I find it amazing that 2 judges dissented.
I do not find it amazing that U.S. law has followed Calvin's Case since 1776, and British law followed it until 1981 when it changed that law by issuing a new statute law. Neither do I find it amazing that nobody remembers the two dissenting opinions, who wrote them, or what they said.
If you state your opinion on the law, it is predictable that you are on the "2" side of 12-2. Not that you ahave ever actually read the dissents.
That is an assertion. You know all the examples of cited cases where it didn't. (Such as Sailor's snug harbor)
Neither do I find it amazing that nobody remembers the two dissenting opinions, who wrote them, or what they said.

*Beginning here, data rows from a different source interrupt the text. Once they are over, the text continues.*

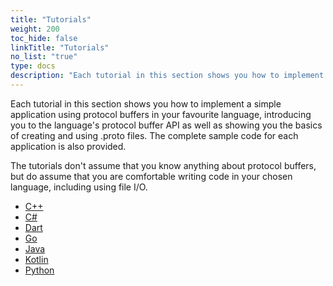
 ```yaml
---
title: "Tutorials"
weight: 200
toc_hide: false
linkTitle: "Tutorials"
no_list: "true"
type: docs
description: "Each tutorial in this section shows you how to implement a simple application using protocol buffers in your favourite language, introducing you to the language's protocol buffer API as well as showing you the basics of creating and using .proto files."
---
```

    

Each tutorial in this section shows you how to implement a simple application
using protocol buffers in your favourite language, introducing you to the
language's protocol buffer API as well as showing you the basics of creating and
using .proto files. The complete sample code for each application is also
provided.

The tutorials don't assume that you know anything about protocol buffers, but do
assume that you are comfortable writing code in your chosen language, including
using file I/O.

*   [C++](/getting-started/cpptutorial)
*   [C#](/getting-started/csharptutorial)
*   [Dart](/getting-started/darttutorial)
*   [Go](/getting-started/gotutorial)
*   [Java](/getting-started/javatutorial)
*   [Kotlin](/getting-started/kotlintutorial)
*   [Python](/getting-started/pythontutorial)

It's not amazing that people don't remember the dissenting opinions. It is amazing that there WERE any dissenting opinions.
With the entire force of the King coming down on the Judges, and civil war as a prospect for voting against the king, it is amazing that two judges still had the balls to do it.
Am I not explaining the point in a clear enough manner that you can get it?
Those two judges were potentially taking their own life in their hands for voting against the King.
It is unremarkable that the majority will cave if threatened. It is quite remarkable that two of them would not cave under pressure.
The Asch conformity experiment shows that 80% of a population will go along with the majority, while 20% will insist on the truth.